Look for the word "self" in the entries and copy each line where it appears.

Saved data entries
=== Begin Enclosure ===

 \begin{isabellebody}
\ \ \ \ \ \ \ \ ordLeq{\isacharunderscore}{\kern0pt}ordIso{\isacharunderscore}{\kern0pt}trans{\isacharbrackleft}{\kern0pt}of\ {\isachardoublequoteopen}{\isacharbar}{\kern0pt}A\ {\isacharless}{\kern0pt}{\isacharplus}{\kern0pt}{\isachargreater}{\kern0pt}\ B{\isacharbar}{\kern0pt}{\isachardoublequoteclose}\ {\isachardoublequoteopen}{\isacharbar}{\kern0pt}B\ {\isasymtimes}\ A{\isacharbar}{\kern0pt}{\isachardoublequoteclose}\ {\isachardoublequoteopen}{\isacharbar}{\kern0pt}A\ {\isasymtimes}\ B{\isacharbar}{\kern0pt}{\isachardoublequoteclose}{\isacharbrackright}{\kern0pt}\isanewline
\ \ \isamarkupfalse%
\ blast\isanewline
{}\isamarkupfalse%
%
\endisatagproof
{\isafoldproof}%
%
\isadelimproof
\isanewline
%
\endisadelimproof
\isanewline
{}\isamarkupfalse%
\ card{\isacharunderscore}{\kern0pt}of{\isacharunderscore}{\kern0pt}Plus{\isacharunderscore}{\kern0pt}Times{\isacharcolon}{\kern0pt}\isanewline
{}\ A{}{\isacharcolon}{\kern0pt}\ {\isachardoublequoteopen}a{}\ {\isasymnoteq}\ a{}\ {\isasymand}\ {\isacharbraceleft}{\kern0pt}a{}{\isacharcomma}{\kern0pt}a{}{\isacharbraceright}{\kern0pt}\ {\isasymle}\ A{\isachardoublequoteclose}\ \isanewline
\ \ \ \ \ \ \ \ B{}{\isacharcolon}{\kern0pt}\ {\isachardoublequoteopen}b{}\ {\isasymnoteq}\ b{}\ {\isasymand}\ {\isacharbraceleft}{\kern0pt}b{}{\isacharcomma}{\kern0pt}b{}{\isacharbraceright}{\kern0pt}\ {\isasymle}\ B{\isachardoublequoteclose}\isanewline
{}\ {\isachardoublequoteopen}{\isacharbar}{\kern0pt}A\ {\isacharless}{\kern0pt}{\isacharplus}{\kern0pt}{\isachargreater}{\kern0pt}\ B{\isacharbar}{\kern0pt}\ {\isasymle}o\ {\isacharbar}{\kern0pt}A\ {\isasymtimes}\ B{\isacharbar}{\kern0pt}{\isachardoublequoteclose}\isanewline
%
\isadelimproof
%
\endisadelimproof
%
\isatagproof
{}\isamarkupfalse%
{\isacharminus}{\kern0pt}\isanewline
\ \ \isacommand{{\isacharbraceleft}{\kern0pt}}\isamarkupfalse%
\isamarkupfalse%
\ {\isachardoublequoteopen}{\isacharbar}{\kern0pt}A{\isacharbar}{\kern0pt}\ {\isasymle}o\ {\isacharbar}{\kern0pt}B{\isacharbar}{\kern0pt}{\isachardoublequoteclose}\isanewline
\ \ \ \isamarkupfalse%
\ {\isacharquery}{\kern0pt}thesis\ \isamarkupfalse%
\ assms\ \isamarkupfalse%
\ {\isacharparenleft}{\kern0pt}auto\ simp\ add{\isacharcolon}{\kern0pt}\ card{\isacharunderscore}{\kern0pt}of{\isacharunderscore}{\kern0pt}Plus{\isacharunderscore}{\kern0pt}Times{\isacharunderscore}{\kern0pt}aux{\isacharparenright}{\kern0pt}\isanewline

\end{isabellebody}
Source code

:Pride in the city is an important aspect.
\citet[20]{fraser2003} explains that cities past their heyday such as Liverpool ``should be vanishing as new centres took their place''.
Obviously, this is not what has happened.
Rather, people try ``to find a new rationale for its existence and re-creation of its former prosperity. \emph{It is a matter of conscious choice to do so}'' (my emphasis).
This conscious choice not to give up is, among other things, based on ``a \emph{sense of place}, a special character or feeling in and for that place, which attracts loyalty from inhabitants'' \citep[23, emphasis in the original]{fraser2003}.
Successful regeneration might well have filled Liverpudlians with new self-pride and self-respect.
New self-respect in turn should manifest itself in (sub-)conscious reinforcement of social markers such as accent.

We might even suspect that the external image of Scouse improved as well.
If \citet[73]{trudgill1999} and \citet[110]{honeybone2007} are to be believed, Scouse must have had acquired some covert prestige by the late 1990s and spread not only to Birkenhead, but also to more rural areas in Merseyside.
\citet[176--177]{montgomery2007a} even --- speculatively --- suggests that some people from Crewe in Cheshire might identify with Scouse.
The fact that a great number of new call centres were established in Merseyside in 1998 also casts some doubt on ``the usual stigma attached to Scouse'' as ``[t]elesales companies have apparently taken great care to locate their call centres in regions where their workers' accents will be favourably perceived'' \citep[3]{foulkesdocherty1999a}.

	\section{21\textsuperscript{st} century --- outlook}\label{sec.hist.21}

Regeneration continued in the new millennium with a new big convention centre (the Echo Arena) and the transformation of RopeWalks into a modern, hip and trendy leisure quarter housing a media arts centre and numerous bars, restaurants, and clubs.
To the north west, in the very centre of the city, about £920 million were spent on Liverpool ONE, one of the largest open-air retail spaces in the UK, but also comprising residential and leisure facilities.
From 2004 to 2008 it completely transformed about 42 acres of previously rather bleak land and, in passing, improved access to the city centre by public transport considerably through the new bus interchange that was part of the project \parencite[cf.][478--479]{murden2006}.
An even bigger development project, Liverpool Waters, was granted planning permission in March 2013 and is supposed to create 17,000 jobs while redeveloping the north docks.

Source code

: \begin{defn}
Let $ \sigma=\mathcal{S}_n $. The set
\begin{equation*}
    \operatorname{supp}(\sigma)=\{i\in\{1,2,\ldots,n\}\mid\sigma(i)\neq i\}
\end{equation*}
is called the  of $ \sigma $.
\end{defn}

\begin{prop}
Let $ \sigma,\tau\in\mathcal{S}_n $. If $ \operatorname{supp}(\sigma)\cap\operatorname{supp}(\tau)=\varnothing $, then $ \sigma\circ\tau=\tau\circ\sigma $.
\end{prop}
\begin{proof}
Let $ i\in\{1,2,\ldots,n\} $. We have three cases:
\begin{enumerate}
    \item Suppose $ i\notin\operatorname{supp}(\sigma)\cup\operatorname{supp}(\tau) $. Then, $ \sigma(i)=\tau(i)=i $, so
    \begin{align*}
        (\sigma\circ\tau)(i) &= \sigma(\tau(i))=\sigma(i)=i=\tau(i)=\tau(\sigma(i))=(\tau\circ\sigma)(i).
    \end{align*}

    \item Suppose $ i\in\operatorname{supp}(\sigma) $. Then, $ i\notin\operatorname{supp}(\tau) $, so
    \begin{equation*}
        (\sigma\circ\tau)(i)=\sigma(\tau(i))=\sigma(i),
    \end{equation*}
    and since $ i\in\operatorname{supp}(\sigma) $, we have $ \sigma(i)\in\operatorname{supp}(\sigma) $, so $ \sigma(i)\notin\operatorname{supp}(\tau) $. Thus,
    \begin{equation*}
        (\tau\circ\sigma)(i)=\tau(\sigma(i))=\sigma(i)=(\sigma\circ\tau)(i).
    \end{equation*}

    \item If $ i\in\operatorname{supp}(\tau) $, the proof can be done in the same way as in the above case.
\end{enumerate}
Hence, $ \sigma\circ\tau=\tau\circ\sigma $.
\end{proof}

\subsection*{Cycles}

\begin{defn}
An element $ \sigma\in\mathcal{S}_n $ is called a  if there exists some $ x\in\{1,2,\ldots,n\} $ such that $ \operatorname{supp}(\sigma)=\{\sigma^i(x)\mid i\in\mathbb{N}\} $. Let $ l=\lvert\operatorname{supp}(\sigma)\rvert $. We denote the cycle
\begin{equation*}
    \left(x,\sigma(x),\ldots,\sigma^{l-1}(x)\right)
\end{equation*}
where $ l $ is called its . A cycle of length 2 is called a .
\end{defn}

=== End Enclosure ===

Result of the task ::
Successful regeneration might well have filled Liverpudlians with new self-pride and self-respect.
New self-respect in turn should manifest itself in (sub-)conscious reinforcement of social markers such as accent.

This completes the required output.